Hint: In this we will find the roots of \[\text{5+}\left| {{2}^{x}}-1 \right|={{2}^{x}}\left( {{2}^{x}}-2 \right).\] By consider first \[\left| {{2}^{x}}-1 \right|\] positive and then converting the given equation it into quadratic equation and also by taking \[\left| {{2}^{x}}-1 \right|\] negative and then converting the given equation into quadratic equation.
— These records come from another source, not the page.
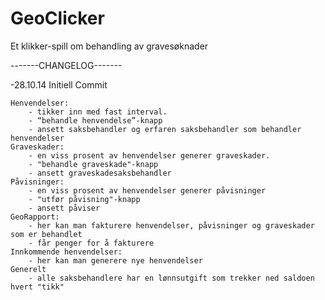 ﻿GeoClicker
==========

Et klikker-spill om behandling av gravesøknader




-------CHANGELOG-------

-28.10.14
 Initiell Commit
 
	Henvendelser:
		- tikker inn med fast interval.
		- “behandle henvendelse”-knapp
		- ansett saksbehandler og erfaren saksbehandler som behandler henvendelser
	Graveskader:
		- en viss prosent av henvendelser generer graveskader.
		- "behandle graveskade"-knapp
		- ansett graveskadesaksbehandler
	Påvisninger:
		- en viss prosent av henvendelser generer påvisninger
		- "utfør påvisning"-knapp
		- ansett påviser
	GeoRapport:
		- her kan man fakturere henvendelser, påvisninger og graveskader som er behandlet
		- får penger for å fakturere
	Innkommende henvendelser:
		- her kan man generere nye henvendelser
	Generelt
		- alle saksbehandlere har en lønnsutgift som trekker ned saldoen hvert "tikk"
By find the roots of converted quadratic we will find the roots of equation \[\text{5+}\left| {{2}^{x}}-1 \right|={{2}^{x}}\left( {{2}^{x}}-2 \right).\]
Consider a quadratic equation \[a{{x}^{2}}+bx+c=0\]. To find the roots of a quadratic equation we will split the coefficient of x i.e. b its sum will be the product a x c the by taking the common term out we will get factorisation of quadratic equation i.e. we will get roots of quadratic equation.
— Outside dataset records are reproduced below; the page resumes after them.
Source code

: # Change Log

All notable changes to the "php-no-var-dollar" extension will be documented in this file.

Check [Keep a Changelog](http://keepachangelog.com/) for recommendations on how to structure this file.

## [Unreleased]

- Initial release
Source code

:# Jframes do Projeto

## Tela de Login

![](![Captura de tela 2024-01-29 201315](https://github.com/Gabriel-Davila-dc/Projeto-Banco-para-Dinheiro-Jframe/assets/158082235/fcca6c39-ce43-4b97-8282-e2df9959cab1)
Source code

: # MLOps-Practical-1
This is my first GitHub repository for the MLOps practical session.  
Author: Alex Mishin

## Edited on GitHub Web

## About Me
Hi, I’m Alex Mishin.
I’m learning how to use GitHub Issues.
Complete step-by-step answer:
The given equation is,
\[\text{5+}\left| {{2}^{x}}-1 \right|={{2}^{x}}\left( {{2}^{x}}-2 \right).....(1)\]
When \[\left| {{2}^{x}}-1 \right|\] positive
\[\left| {{2}^{x}}-1 \right|={{2}^{x}}-1\]
Equation (1) becomes
\[\text{5+}{{2}^{x}}-1={{2}^{x}}\left( {{2}^{x}}-2 \right)\]
\[\text{4+}{{2}^{x}}={{2}^{2x}}-2\cdot {{2}^{x}}\]
\[{{2}^{2x}}-2\cdot {{2}^{x}}-{{2}^{x}}-4=0\]
\[{{2}^{2x}}-3\cdot {{2}^{x}}-4=0\]
Put \[{{2}^{x}}=t\]
\[{{t}^{2}}-3t-4=0\]
Which is the quadratic equation we can solve by factorisation method i.e. we split the coefficient of t such that their product is the last constant term.
\[\begin{align}
  & {{t}^{2}}-4t+t-4=0 \\
 & t\left( t-4 \right)+1\left( t-4 \right)=0 \\
 & \left( t+1 \right)\left( t-4 \right)=0 \\
\end{align}\]
\[\left( t+1 \right)=0\text{ or }\left( t-4 \right)=0\]
t = -1 or 4
Since, \[t={{2}^{x}}\]
\[{{2}^{x}}=-1\text{ or }{{2}^{x}}=4\]
By taking logarithm, we get
\[\log {{2}^{x}}=\log \left( -1 \right)\text{ or log}{{2}^{x}}=\log 4\]
Since logarithm of negative numbers is not possible.
\[\log {{2}^{x}}\ne \log \left( -1 \right)\]
\[\text{log}{{2}^{x}}=\log 4=\log {{2}^{2}}\]
\[\text{xlog}2=2\log 2\]
By cancelling log2 on both sides, we get x=2.
When \[\left| {{2}^{x}}-1 \right|\] negative
\[\left| {{2}^{x}}-1 \right|=-\left( {{2}^{x}}-1 \right)=-{{2}^{x}}+1\]
Equation (1) becomes
\[\text{5-}{{2}^{x}}+1={{2}^{x}}\left( {{2}^{x}}-2 \right)\]
\[\text{6-}{{2}^{x}}={{2}^{2x}}-2\cdot {{2}^{x}}\]
\[{{2}^{2x}}-2\cdot {{2}^{x}}+{{2}^{x}}-6=0\]
\[{{2}^{2x}}-{{2}^{x}}-6=0\]
Put \[{{2}^{x}}=t\]
\[{{t}^{2}}-t-6=0\]
Which is the quadratic equation we can solve by factorisation method i.e. we split the coefficient of t such that their product is the last constant term.

\[\begin{align}
  & {{t}^{2}}-3t+2t-6=0 \\
 & t\left( t-3 \right)+2\left( t-3 \right)=0 \\
 & \left( t+2 \right)\left( t-3 \right)=0 \\
\end{align}\]
\[\left( t+2 \right)=0\text{ or }\left( t-3 \right)=0\]
t = -2 or 3
Since, \[t={{2}^{x}}\]
\[{{2}^{x}}=-2\text{ or }{{2}^{x}}=3\]
By taking logarithm, we get
\[\log {{2}^{x}}=\log \left( -2 \right)\text{ or log}{{2}^{x}}=\log 3\]
Since logarithm of negative numbers is not possible.
\[\log {{2}^{x}}\ne \log \left( -2 \right)\]
\[\text{log}{{2}^{x}}=\log 3\]
\[\text{xlog}2=\log 3\]
\[\text{x}=\dfrac{\log 3}{\text{log}2}\]
Hence there are two real root of equation \[\text{5+}\left| {{2}^{x}}-1 \right|={{2}^{x}}\left( {{2}^{x}}-2 \right).\]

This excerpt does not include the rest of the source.